I only see how to handle the subcase where $\mu = \lambda^{\nu}$ for some infinite $\nu$.

The idea is to combine a Noetherian ring of type $(1,\lambda,\lambda)$ from Construction 3 with a new ring of type $(1,1,\lambda^{\nu})$ using a pullback instead of a product. I use pullback instead of product to keep the $a$-value from increasing.

Let $R$ be a Noetherian ring of type $(1,\lambda,\lambda)$ from Construction 3 above. $R$ is local, so let $\alpha\colon R\to k$ be the natural map onto its residue field $k$. (Actually $k=\mathbb F$ from that construction.) Let $V$ be a $\nu$-dimensional vector space over $k$, for some infinite $\nu$. Let $S = k\oplus V$ with multiplication defined by $(r,v)*(r',v') = (rr',rv'+r'v)$. Then $S$ is a local ring with maximal ideal $V$ which squares to $0$. Any proper ideal of $S$ is a $k$-subspace of $V$, and any $k$-subspace is an ideal. This yields $t(S)=(1,1,c)$, where the third coordinate is $c(S) = 1+$ the number of $k$-subspaces of $V$. When the dimension $\nu$ of $V$ is infinite, this number is $|k|^{\nu}$. For our situation it is $\lambda^{\nu}$.

Let $\beta\colon S\to k$ be the first projection map. The ring we take for the subcase $(1,\lambda,\lambda^{\nu})$ is $R\times_k S$, the pullback of $\alpha$ and $\beta$. It may be viewed as the subring of $R\times S$ consisting of all $(r,s)$ such that $\alpha(r)=\beta(s)$.

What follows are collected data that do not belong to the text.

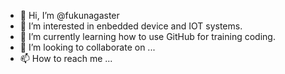 - 👋 Hi, I’m @fukunagaster
- 👀 I’m interested in enbedded device and IOT systems.
- 🌱 I’m currently learning how to use GitHub for training coding.
- 💞️ I’m looking to collaborate on ...
- 📫 How to reach me ...

<!---
fukunagaster/fukunagaster is a ✨ special ✨ repository because its `README.md` (this file) appears on your GitHub profile.
You can click the Preview link to take a look at your changes.
--->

Suppose that $t(R)=(a_1,b_1,c_1)$ and $t(S)=(a_2,b_2,c_2)$. Since $R$ and $S$ are local with the same residue field $k$, and $R\times_k S$ is the pullback of the maps onto $k$, then $R\times_k S$ is also local with residue field $k$. Thus $a(R\times_k S) = 1$. It is not hard to show that $b(R\times_k S) = b_1+b_2-1$ for this type of construction, so for us $t(R\times_k S) = (1,\lambda,c)$. I claim that if $\lambda<\lambda^{\nu}$, then $c = \lambda^{\nu}$.

We have to count the ideals of a local ring that is a pullback. The proper ideals of our pullback are contained in $M\times V$ where $M$ and $V$ are the maximal ideals of $R$ and $S$. If $I\subseteq M\times V$ is an ideal, then there are a smallest product ideal $A\times B$ that contains $I$ and a largest product ideal $C\times D$ contained in $I$. The interval in the ideal lattice of $R\times_k S$ from $C\times D$ to $A\times B$ will be called a minimal product interval.

I claim that the map $I\mapsto (A,B,C,D)$ maps onto a set of size $\lambda^{\mu}$ and has fibers of size at most $\lambda$, so the number of proper ideals of $R\times_k S$ is exactly $\lambda^{\nu}$.

There are at most $\lambda$-many choices for $A$ and $C$ and at most $\lambda^{\nu}$-many choices for $B$ and $D$, so at most $\lambda^{\nu}$ many possible 4-tuples. But this many are in the range of the assignment, since there are $\lambda^{\nu}$-many ideals of the form $I=\{0\}\times U$, $U\leq V$, and for such an ideal we assign the 4-tuple $(0,U,0,U)$.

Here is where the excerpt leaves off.